No entanto, na parte dos governos, o Bitcoin já é coisa séria. Países como EUA, Japão e até mesmo o Brasil já estão de olho em regular e taxar as transferências do dinheiro eletrônico.

"Estamos trabalhando a moeda junto a governos de diversos países. Nos Estados Unidos, já tivemos audiências com parlamentares em Washigton e em Nova York. Inclusive, políticos estão pensando em usar Bitcoin para usar a moeda para doações para suas campanhas", destacou.

Conforme a palestrante, o Brasil ainda está neutro na adoção da novidade, com poucas lojas a aceitando. Segundo dados da Mercado Bitcoin, até o final de 2013, apenas cinco lojas trabalhavam com o Bitcoin. Atualmente, 60 já aceitam, e o plano é chegar a milhares de pontos de venda até o final do ano.

"No Brasil, a moeda ainda mais comprada como investimento, como é feito em outros países em que a moeda é desvalorizada frente ao dólar. Mas a ideia é que mais empresas trabalhem diretamente com pagamentos via Bitcoin", afirma Batista.

Na parte de regulação, Batista diz que o Brasil ainda está em compasso de espera, aguardando uma decisão da comunidade internacional sobre o assunto.

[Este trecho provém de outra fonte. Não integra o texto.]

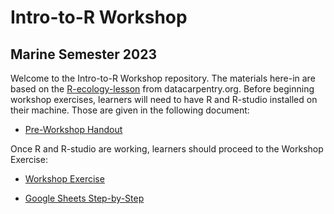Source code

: # Intro-to-R Workshop
## Marine Semester 2023

Welcome to the Intro-to-R Workshop repository. The materials here-in are based on the [R-ecology-lesson](https://datacarpentry.org/R-ecology-lesson/01-intro-to-r.html) from datacarpentry.org. Before beginning workshop exercises, learners will need to have R and R-studio installed on their machine. Those are given in the following document:

* [Pre-Workshop Handout](https://github.com/BUMP-In-Silica/Marine-Semester_Intro-to-R/blob/main/docs/Pre-Workshop-Handout.md)

Once R and R-studio are working, learners should proceed to the Workshop Exercise:

* [Workshop Exercise](https://github.com/BUMP-In-Silica/Marine-Semester_Intro-to-R/blob/main/docs/Workshop-Exercise.md)


* [Google Sheets Step-by-Step](https://bump-in-silica.github.io/Marine-Semester_Intro-to-R/03%20Google-Sheets%20Step-by-Step.html)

"Como é uma moeda que abrange transações entre usuários de todo o mundo, acredito que a regulação será algo coletivo entre vários países", analisa.

Enquanto isso, o número de empresas aceitando Bitcoin só cresce. De acordo com Ploshay, mais de 30 mil estabelecimentos, físicos e virtuais, aceitam pagamentos no dinheiro digital, e em breve pode chegar na casa dos milhões.

"É uma moeda nova, com uma proposta diferente, que empodera o usuário", afirma a palestrante. Mesmo admitindo a pequena revolução que o Bitcoin possa trazer, ela não crê que ela tenha o poder de derrubar o sistema bancário e financeiro como o conhecemos.

"O modelo econômico em que vivemos continuará, mas com elementos diferentes. O tempo vai mostrar que o Bitcoin é uma tecnologia disruptiva. Nosso trabalho é mostrar boas práticas e mostrar os benefícios de seu uso", finaliza.